The purpose of education – power, shaping and control

I jumped (uninvited) into the “what is the purpose of education?” discussion by creating a Saturday slot for myself. I care a great deal about this topic, but I sometimes feel like the tone deaf cellist in a high school band… wandering off into my own key. In this case… a minor key.

The bookends questions from the first and last blog posts leading into mine are:

What is your vision for the good society?

What kinds of adults do we want our children to become?

I have two children, and those are two questions that start and end most of my days. Where will society be when that little face leaves my house to make a life of her own? What kind of an adult do I want her to be? What can i do to help her contribute to a world that I’d like to see her live in?

Those questions are paramount in the minds of most parents I know. As long as the education we are talking about is restricted to the kids that are my responsibility and under my control, the choice of shaping belongs to me and to @bonstewart. (their mother)

The shaping we are talking about, however, is far more wide ranging. We are discussing the control we want to exert over an entire population of a grade, a school, a city, a province a country or a world.

Education, in the public sense, has mostly been about control. It was developed to allow people the skills they needed to live in the factories, to show up on time, to do disconnected tasks associated with the industrial revolution. The power to offer this was certainly there at the time, and the need to shape manifest. We have, in many cases, washed away some of the legacy of this kind of shaping, but the ‘purpose’ of education has remained.

The choices are political in more ways than the obvious ones we’ve seen recently in american school districts in their fights over history and evolution. Contentment, building good character, participation, creating a Better Life, cultivation of wisdom. (to carve out a few) are deeply steeped in cultural and political frameworks, the manifestations of which would be dramatically different for people of different religions, ilks or idioms.

Education, it seems, is the method by which we attempt to make the world come out the way we want it to. It is about using our power to shape and control the world to come so that it comes into line with our own hopes and dreams. In any way we move it, even towards chaos and anarchy, we are still using our power to shape and control the future.

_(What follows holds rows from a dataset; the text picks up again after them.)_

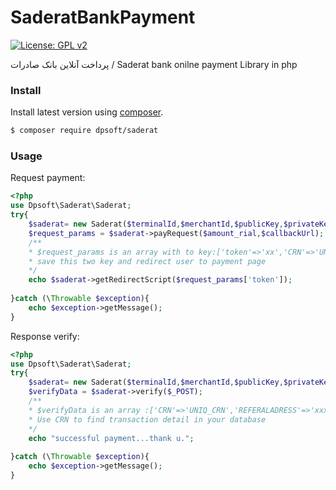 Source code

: # SaderatBankPayment

[![License: GPL v2](https://img.shields.io/badge/License-GPL%20v2-blue.svg)](https://www.gnu.org/licenses/old-licenses/gpl-2.0.en.html)

پرداخت آنلاین بانک صادرات / Saderat bank onilne payment Library in php

### Install

Install latest version using [composer](https://getcomposer.org/).

``` bash
$ composer require dpsoft/saderat
```

### Usage
Request payment:
```php
<?php
use Dpsoft\Saderat\Saderat;
try{
    $saderat= new Saderat($terminalId,$merchantId,$publicKey,$privateKey);
    $request_params = $saderat->payRequest($amount_rial,$callbackUrl);
    /**
    * $request_params is an array with to key:['token'=>'xx','CRN'=>'UNIQ_CRN'] 
    * save this two key and redirect user to payment page
    */
    echo $saderat->getRedirectScript($request_params['token']);
    
}catch (\Throwable $exception){
    echo $exception->getMessage();
}
```

Response verify:
```php
<?php
use Dpsoft\Saderat\Saderat;
try{
    $saderat= new Saderat($terminalId,$merchantId,$publicKey,$privateKey);
    $verifyData = $saderat->verify($_POST);
    /**
    * $verifyData is an array :['CRN'=>'UNIQ_CRN','REFERALADRESS'=>'xxx' ,'AMOUNT'=>'000'] 
    * Use CRN to find transaction detail in your database
    */
    echo "successful payment...thank u.";
    
}catch (\Throwable $exception){
    echo $exception->getMessage();
}
``` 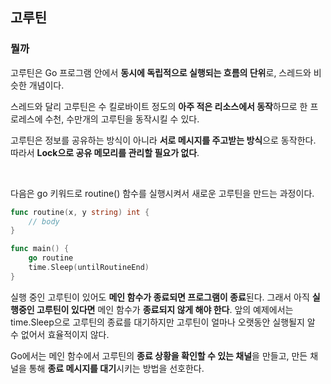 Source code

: ## 고루틴

### 뭘까

고루틴은 Go 프로그램 안에서 **동시에 독립적으로 실행되는 흐름의 단위**로, 스레드와 비슷한 개념이다. 

스레드와 달리 고루틴은 수 킬로바이트 정도의 **아주 적은 리소스에서 동작**하므로 한 프로레스에 수천, 수만개의 고루틴을 동작시킬 수 있다.

고루틴은 정보를 공유하는 방식이 아니라 **서로 메시지를 주고받는 방식**으로 동작한다. 따라서 **Lock으로 공유 메모리를 관리할 필요가 없다**.

<br>

다음은 go 키워드로 routine() 함수를 실행시켜서 새로운 고루틴을 만드는 과정이다.

```go
func routine(x, y string) int {
    // body
} 

func main() {
    go routine
    time.Sleep(untilRoutineEnd)
}
```

실행 중인 고루틴이 있어도 **메인 함수가 종료되면 프로그램이 종료**된다. 그래서 아직 **실행중인 고루틴이 있다면** 메인 함수가 **종료되지 않게 해야 한다**. 앞의 예제에서는 time.Sleep으로 고루틴의 종료를 대기하지만 고루틴이 얼마나 오랫동안 실행될지 알 수 없어서 효율적이지 않다.

Go에서는 메인 함수에서 고루틴의 **종료 상황을 확인할 수 있는 채널**을 만들고, 만든 채널을 통해 **종료 메시지를 대기**시키는 방법을 선호한다.

<br>
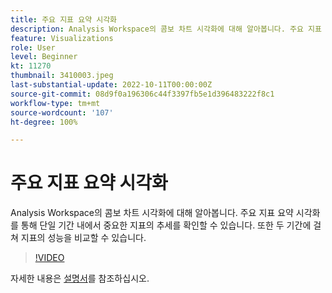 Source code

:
 ```yaml
---
title: 주요 지표 요약 시각화
description: Analysis Workspace의 콤보 차트 시각화에 대해 알아봅니다. 주요 지표 요약 시각화를 통해 단일 기간 내에서 중요한 지표의 추세를 확인할 수 있습니다. 또한 두 기간에 걸쳐 지표의 성능을 비교할 수 있습니다. (60~160자 사이여야 하지만 244자임)
feature: Visualizations
role: User
level: Beginner
kt: 11270
thumbnail: 3410003.jpeg
last-substantial-update: 2022-10-11T00:00:00Z
source-git-commit: 08d9f0a196306c44f3397fb5e1d396483222f8c1
workflow-type: tm+mt
source-wordcount: '107'
ht-degree: 100%

---
```



# 주요 지표 요약 시각화

Analysis Workspace의 콤보 차트 시각화에 대해 알아봅니다. 주요 지표 요약 시각화를 통해 단일 기간 내에서 중요한 지표의 추세를 확인할 수 있습니다. 또한 두 기간에 걸쳐 지표의 성능을 비교할 수 있습니다.

>[!VIDEO](https://video.tv.adobe.com/v/3410003/?quality=12&learn=on)

자세한 내용은 [설명서](https://experienceleague.adobe.com/docs/analytics/analyze/analysis-workspace/visualizations/key-metric.html?lang=ko)를 참조하십시오.
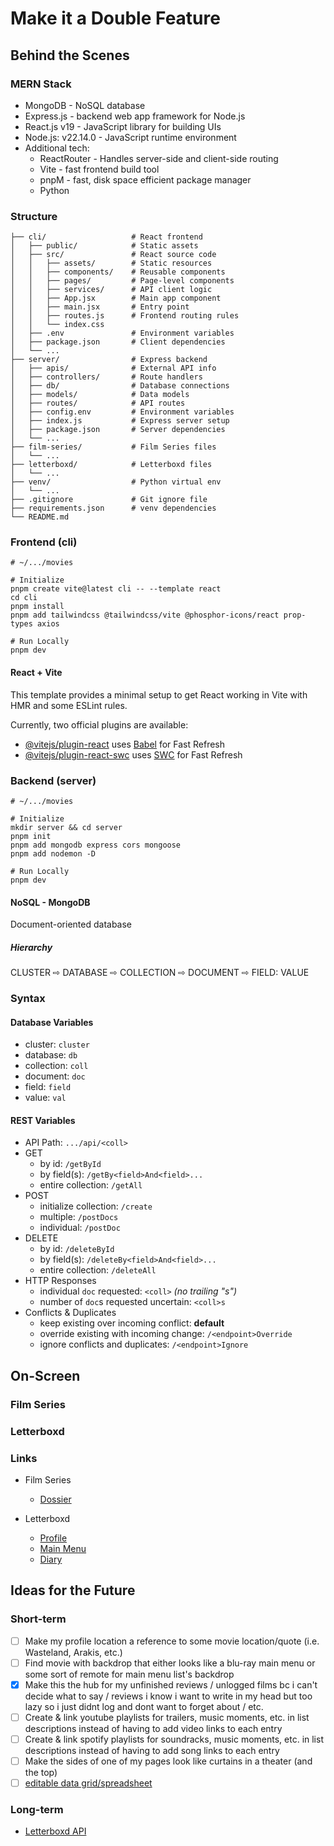 # Make it a Double Feature

## Behind the Scenes

### MERN Stack

- MongoDB - NoSQL database
- Express.js - backend web app framework for Node.js
- React.js v19 - JavaScript library for building UIs
- Node.js: v22.14.0 - JavaScript runtime environment
- Additional tech:
  - ReactRouter - Handles server-side and client-side routing
  - Vite - fast frontend build tool
  - pnpM - fast, disk space efficient package manager
  - Python

### Structure

```shell
├── cli/                   # React frontend
│   ├── public/            # Static assets
│   ├── src/               # React source code
│   │   ├── assets/        # Static resources
│   │   ├── components/    # Reusable components
│   │   ├── pages/         # Page-level components
│   │   ├── services/      # API client logic
│   │   ├── App.jsx        # Main app component
│   │   ├── main.jsx       # Entry point
│   │   ├── routes.js      # Frontend routing rules
│   │   └── index.css       
│   ├── .env               # Environment variables
│   ├── package.json       # Client dependencies
│   └── ...
├── server/                # Express backend
│   ├── apis/              # External API info
│   ├── controllers/       # Route handlers
│   ├── db/                # Database connections
│   ├── models/            # Data models
│   ├── routes/            # API routes
│   ├── config.env         # Environment variables
│   ├── index.js           # Express server setup
│   ├── package.json       # Server dependencies
│   └── ...
├── film-series/           # Film Series files
│   └── ...
├── letterboxd/            # Letterboxd files
│   └── ...
├── venv/                  # Python virtual env
│   └── ...
├── .gitignore             # Git ignore file
├── requirements.json      # venv dependencies
└── README.md
```

### Frontend (cli)

```shell
# ~/.../movies

# Initialize
pnpm create vite@latest cli -- --template react
cd cli
pnpm install
pnpm add tailwindcss @tailwindcss/vite @phosphor-icons/react prop-types axios

# Run Locally
pnpm dev
```

#### React + Vite

This template provides a minimal setup to get React working in Vite with HMR and some ESLint rules.

Currently, two official plugins are available:

- [@vitejs/plugin-react](https://github.com/vitejs/vite-plugin-react/blob/main/packages/plugin-react/README.md) uses [Babel](https://babeljs.io/) for Fast Refresh
- [@vitejs/plugin-react-swc](https://github.com/vitejs/vite-plugin-react-swc) uses [SWC](https://swc.rs/) for Fast Refresh

### Backend (server)

```shell
# ~/.../movies

# Initialize
mkdir server && cd server
pnpm init
pnpm add mongodb express cors mongoose
pnpm add nodemon -D

# Run Locally
pnpm dev
```

#### NoSQL - MongoDB

Document-oriented database

##### Hierarchy

CLUSTER ⇨ DATABASE ⇨ COLLECTION ⇨ DOCUMENT ⇨ FIELD: VALUE

### Syntax

#### Database Variables

- cluster: ```cluster```
- database: ```db```
- collection: ```coll```
- document: ```doc```
- field: ```field```
- value: ```val```

#### REST Variables

- API Path: ```.../api/<coll>```
- GET
  - by id: ```/getById```
  - by field(s): ```/getBy<field>And<field>...```
  - entire collection: ```/getAll```
- POST
  - initialize collection: ```/create```
  - multiple: ```/postDocs```
  - individual: ```/postDoc```
- DELETE
  - by id: ```/deleteById```
  - by field(s): ```/deleteBy<field>And<field>...```
  - entire collection: ```/deleteAll```
- HTTP Responses
  - individual ```doc``` requested: ```<coll>``` *(no trailing "s")*
  - number of ```doc```s requested uncertain: ```<coll>s```
- Conflicts & Duplicates
  - keep existing over incoming conflict: **default**
  - override existing with incoming change: ```/<endpoint>Override```
  - ignore conflicts and duplicates: ```/<endpoint>Ignore```

## On-Screen

### Film Series

### Letterboxd

### Links

- Film Series
  - [Dossier](https://docs.google.com/document/d/1dl00sQH2cXBExBTZp5KaAWoJ_r9gFSnaCfZxn-lVTEM/edit?usp=sharing)

- Letterboxd
  - [Profile](https://letterboxd.com/michaelbeebe)
  - [Main Menu](https://letterboxd.com/michaelbeebe/list/main-menu/detail)
  - [Diary](https://letterboxd.com/michaelbeebe/films/diary)

## Ideas for the Future

### Short-term

- [ ] Make my profile location a reference to some movie location/quote (i.e. Wasteland, Arakis, etc.)
- [ ] Find movie with backdrop that either looks like a blu-ray main menu or some sort of remote for main menu list's backdrop
- [x] Make this the hub for my unfinished reviews / unlogged films bc i can't decide what to say / reviews i know i want to write in my head but too lazy so i just didnt log and dont want to forget about / etc.
- [ ] Create & link youtube playlists for trailers, music moments, etc. in list descriptions instead of having to add video links to each entry
- [ ] Create & link spotify playlists for soundracks, music moments, etc. in list descriptions instead of having to add song links to each entry
- [ ] Make the sides of one of my pages look like curtains in a theater (and the top)
- [ ] [editable data grid/spreadsheet](https://github.com/ag-grid/ag-grid)

### Long-term

- [Letterboxd API](https://api-docs.letterboxd.com)
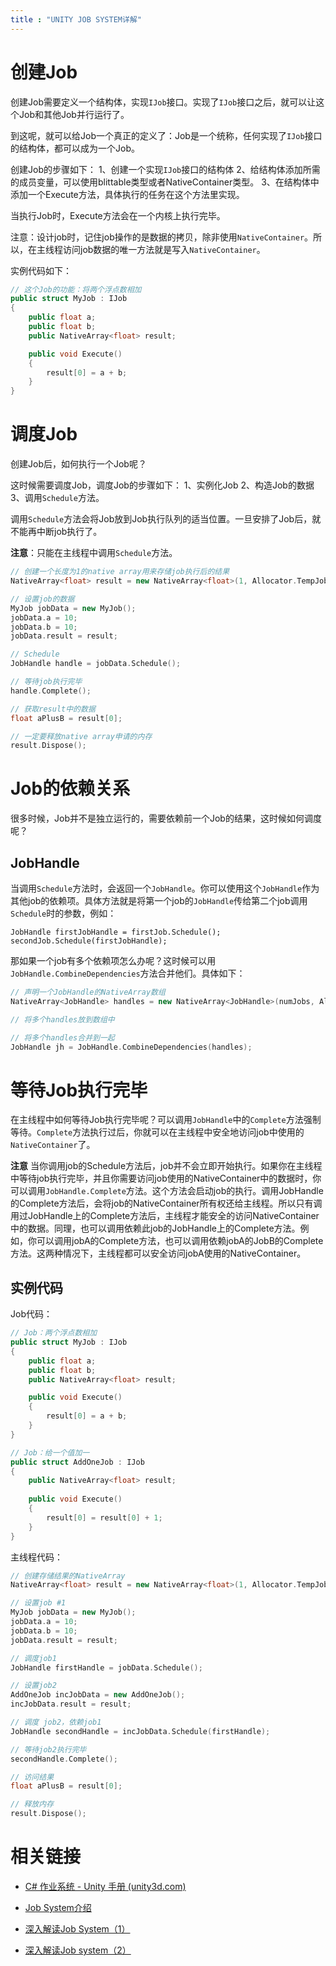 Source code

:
 ```yaml
---
title : "UNITY JOB SYSTEM详解"
---
```


# 创建Job

创建Job需要定义一个结构体，实现`IJob`接口。实现了`IJob`接口之后，就可以让这个Job和其他Job并行运行了。

到这呢，就可以给Job一个真正的定义了：Job是一个统称，任何实现了`IJob`接口的结构体，都可以成为一个Job。

创建Job的步骤如下：
1、创建一个实现`IJob`接口的结构体
2、给结构体添加所需的成员变量，可以使用blittable类型或者NativeContainer类型。
3、在结构体中添加一个Execute方法，具体执行的任务在这个方法里实现。

当执行Job时，Execute方法会在一个内核上执行完毕。

注意：设计job时，记住job操作的是数据的拷贝，除非使用`NativeContainer`。所以，在主线程访问job数据的唯一方法就是写入`NativeContainer`。

实例代码如下：

```cpp
// 这个Job的功能：将两个浮点数相加
public struct MyJob : IJob
{
    public float a;
    public float b;
    public NativeArray<float> result;

    public void Execute()
    {
        result[0] = a + b;
    }
}
```

# 调度Job

创建Job后，如何执行一个Job呢？

这时候需要调度Job，调度Job的步骤如下：
1、实例化Job
2、构造Job的数据
3、调用`Schedule`方法。

调用`Schedule`方法会将Job放到Job执行队列的适当位置。一旦安排了Job后，就不能再中断job执行了。

**注意**：只能在主线程中调用`Schedule`方法。

```cpp
// 创建一个长度为1的native array用来存储job执行后的结果
NativeArray<float> result = new NativeArray<float>(1, Allocator.TempJob);

// 设置job的数据
MyJob jobData = new MyJob();
jobData.a = 10;
jobData.b = 10;
jobData.result = result;

// Schedule
JobHandle handle = jobData.Schedule();

// 等待job执行完毕
handle.Complete();

// 获取result中的数据
float aPlusB = result[0];

// 一定要释放native array申请的内存
result.Dispose();
```

# Job的依赖关系

很多时候，Job并不是独立运行的，需要依赖前一个Job的结果，这时候如何调度呢？

## JobHandle

当调用`Schedule`方法时，会返回一个`JobHandle`。你可以使用这个`JobHandle`作为其他job的依赖项。具体方法就是将第一个job的`JobHandle`传给第二个job调用`Schedule`时的参数，例如：

```undefined
JobHandle firstJobHandle = firstJob.Schedule();
secondJob.Schedule(firstJobHandle);
```

那如果一个job有多个依赖项怎么办呢？这时候可以用`JobHandle.CombineDependencies`方法合并他们。具体如下：

```cpp
// 声明一个JobHandle的NativeArray数组
NativeArray<JobHandle> handles = new NativeArray<JobHandle>(numJobs, Allocator.TempJob);

// 将多个handles放到数组中

// 将多个handles合并到一起
JobHandle jh = JobHandle.CombineDependencies(handles);
```

# 等待Job执行完毕

在主线程中如何等待Job执行完毕呢？可以调用`JobHandle`中的`Complete`方法强制等待。`Complete`方法执行过后，你就可以在主线程中安全地访问job中使用的`NativeContainer`了。

**注意**
当你调用job的Schedule方法后，job并不会立即开始执行。如果你在主线程中等待job执行完毕，并且你需要访问job使用的NativeContainer中的数据时，你可以调用`JobHandle.Complete`方法。这个方法会启动job的执行。调用JobHandle的Complete方法后，会将job的NativeContainer所有权还给主线程。所以只有调用过JobHandle上的Complete方法后，主线程才能安全的访问NativeContainer中的数据。同理，也可以调用依赖此job的JobHandle上的Complete方法。例如，你可以调用jobA的Complete方法，也可以调用依赖jobA的JobB的Complete方法。这两种情况下，主线程都可以安全访问jobA使用的NativeContainer。

## 实例代码

Job代码：

```cpp
// Job：两个浮点数相加
public struct MyJob : IJob
{
    public float a;
    public float b;
    public NativeArray<float> result;

    public void Execute()
    {
        result[0] = a + b;
    }
}

// Job：给一个值加一
public struct AddOneJob : IJob
{
    public NativeArray<float> result;
    
    public void Execute()
    {
        result[0] = result[0] + 1;
    }
}
```

主线程代码：

```cpp
// 创建存储结果的NativeArray
NativeArray<float> result = new NativeArray<float>(1, Allocator.TempJob);

// 设置job #1
MyJob jobData = new MyJob();
jobData.a = 10;
jobData.b = 10;
jobData.result = result;

// 调度job1
JobHandle firstHandle = jobData.Schedule();

// 设置job2
AddOneJob incJobData = new AddOneJob();
incJobData.result = result;

// 调度 job2，依赖job1
JobHandle secondHandle = incJobData.Schedule(firstHandle);

// 等待job2执行完毕
secondHandle.Complete();

// 访问结果
float aPlusB = result[0];

// 释放内存
result.Dispose();
```

# 相关链接

-   [C# 作业系统 - Unity 手册 (unity3d.com)](https://docs.unity3d.com/cn/2020.2/Manual/JobSystem.html)

-   [Job System介绍](https://mp.weixin.qq.com/s/ZOVzDZQYBkfs6gAdrTMJUA)

-   [深入解读Job System（1） ](https://mp.weixin.qq.com/s?__biz=MzU5MjQ1NTEwOA==\&mid=2247495224\&idx=1\&sn=6da0b515c54aee71ae64166369ae2320\&chksm=fe1dda93c96a53851da09775d9c4a8947a26b26dfdc4aba2775685efee3451c026a8d353a851\&mpshare=1\&scene=23\&srcid=1026M4Dnvzb65VokHexArRV2#rd)

-   [深入解读Job system（2）](https://mp.weixin.qq.com/s?__biz=MzU5MjQ1NTEwOA==\&mid=2247495225\&idx=1\&sn=8c7212a747704da0b85d364529464509\&chksm=fe1dda92c96a53848bca7cf95731ce8a9c853c80a4d3e7aa3f249c87d3a50620f30ce85254d6\&mpshare=1\&scene=23\&srcid=1026HlBykd8qHTStfScE4ION#rd)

If there ever was a ‘we’ to agree on education it doesn’t exist anymore. If we are ever to move forward with the debate, we will need to find first principles that we can all agree on wishing to shape into our futures.

Their futures.

0saves
If you enjoyed this post, please consider leaving a comment or subscribing to the RSS feed to have future articles delivered to your feed reader.

9 thoughts on “The purpose of education – power, shaping and control

  1. I’m doing a certain professional project management qualification next week and the pre-reading for it brought home (in a rather scary way) just how horrible the majority of my formal education had been. Fill-in-the-gaps, copy this out, etc. etc.

    As you say, Dave, this is a remnant of a society and job prospects that no longer exist. The trouble is that education, along with other fundamentals in society such as the welfare state, has a superstructure built on top of it that is resistant to change.

    A thought-provoking contribution, Dave, thanks! :-)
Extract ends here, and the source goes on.